The final and maybe most important point to raise consists in the question of how we would know a Type III intelligence when we saw it.  If one believes that intelligence is the product of, and acting in accordance with natural law, then it is meaningless in the limit to distinguish between the artifacts of intelligence and phenomena that arise by purely natural processes.  While there are, to be sure necessary natural conditions for intelligence, foremost among which must be counted adaptability to changing conditions, and while we are advised to take perceptually derived feature dependencies like causation seriously, the selective advantage that springs from the attribution of intentional awareness per se stems not from their serviceability for scientific explanation, but for the role they play in organizing concerted actions that adjudicate situations involving public goods.  Intelligence is as intelligence does within the context of its community, and where two independently evolved, self-aware intelligences meet it is far from certain that the conditions for their recognizing each other as such can be met, especially if their realization involves radically different time scales and/or physical media.  The matter depends, first and foremost, upon whether a common 'public good' can be found that constitutes sufficient pragmatic warrant for the leap-of-faith intrinsic to the intentional stance.  If two intelligences operate on very different spatio-temporal scales, and/or find realization in radically different media (or more than likely, both), it is not clear that a sufficient basis for recognition will exist, at least in the near term.   
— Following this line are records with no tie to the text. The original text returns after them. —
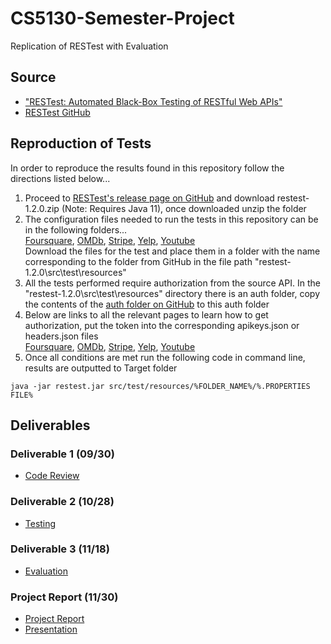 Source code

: # CS5130-Semester-Project
Replication of RESTest with Evaluation

## Source
- ["RESTest: Automated Black-Box Testing of RESTful Web APIs"](https://personal.us.es/amarlop/wp-content/uploads/2021/06/RESTest-Automated-Black-Box-Testing-of-RESTful-Web-APIs.pdf)
- [RESTest GitHub](https://github.com/isa-group/RESTest)

## Reproduction of Tests
In order to reproduce the results found in this repository follow the directions listed below...
1. Proceed to [RESTest's release page on GitHub](https://github.com/isa-group/RESTest/releases/tag/restest-1.2.0) and download restest-1.2.0.zip (Note: Requires Java 11), once downloaded unzip the folder
2. The configuration files needed to run the tests in this repository can be in the following folders...<br>
[Foursquare](https://github.com/Schlagmt/CS5130-Semester-Project/tree/main/Testing/New/Foursquare/Config), [OMDb](https://github.com/Schlagmt/CS5130-Semester-Project/tree/main/Testing/New/OMDb/Config), [Stripe](https://github.com/Schlagmt/CS5130-Semester-Project/tree/main/Testing/Recreate/Stripe/Config), [Yelp](https://github.com/Schlagmt/CS5130-Semester-Project/tree/main/Testing/Recreate/Yelp/Config), [Youtube](https://github.com/Schlagmt/CS5130-Semester-Project/tree/main/Testing/Recreate/Youtube/Config) <br>
Download the files for the test and place them in a folder with the name corresponding to the folder from GitHub in the file path "restest-1.2.0\src\test\resources"
3. All the tests performed require authorization from the source API. In the "restest-1.2.0\src\test\resources" directory there is an auth folder, copy the contents of the [auth folder on GitHub](https://github.com/Schlagmt/CS5130-Semester-Project/tree/main/Testing/auth) to this auth folder
4. Below are links to all the relevant pages to learn how to get authorization, put the token into the corresponding apikeys.json or headers.json files<br>
[Foursquare](https://developer.foursquare.com/docs/places-api-getting-started), [OMDb](http://www.omdbapi.com/apikey.aspx?__EVENTTARGET=freeAcct), [Stripe](https://stripe.com/docs/api/authentication), [Yelp](https://www.yelp.com/developers/documentation/v3/authentication), [Youtube](https://developers.google.com/youtube/registering_an_application) <br>
5. Once all conditions are met run the following code in command line, results are outputted to Target folder
```
java -jar restest.jar src/test/resources/%FOLDER_NAME%/%.PROPERTIES FILE%
```

## Deliverables
### Deliverable 1 (09/30)
- [Code Review](CodeEvaluation/CodeReview.md)

### Deliverable 2 (10/28)
- [Testing](Testing/Report.md)

### Deliverable 3 (11/18)
- [Evaluation](Testing/Evaluation.md)

### Project Report (11/30)
- [Project Report](ProjectReport.md)
- [Presentation](Presentations/SchlagerProjectPresentation.pptx)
So there they are - all the ideas I have on the subject at the present time.  Take them for whatever they are worth.  If I were a betting man, I would guess that the real story involves some combination of items 4-7, but it would be folly at this juncture, in the absence of a better theoretical framework and empirical evidence in the context of the same, to commit to anything.  Perhaps it's best to conclude on the same note Arthur C. Clarke did in his introduction to the aforementioned 2001: A Space Odyssey, wherein he acknowledged the work as his own take on the Fermi Paradox.

The truth, as always, will be far stranger.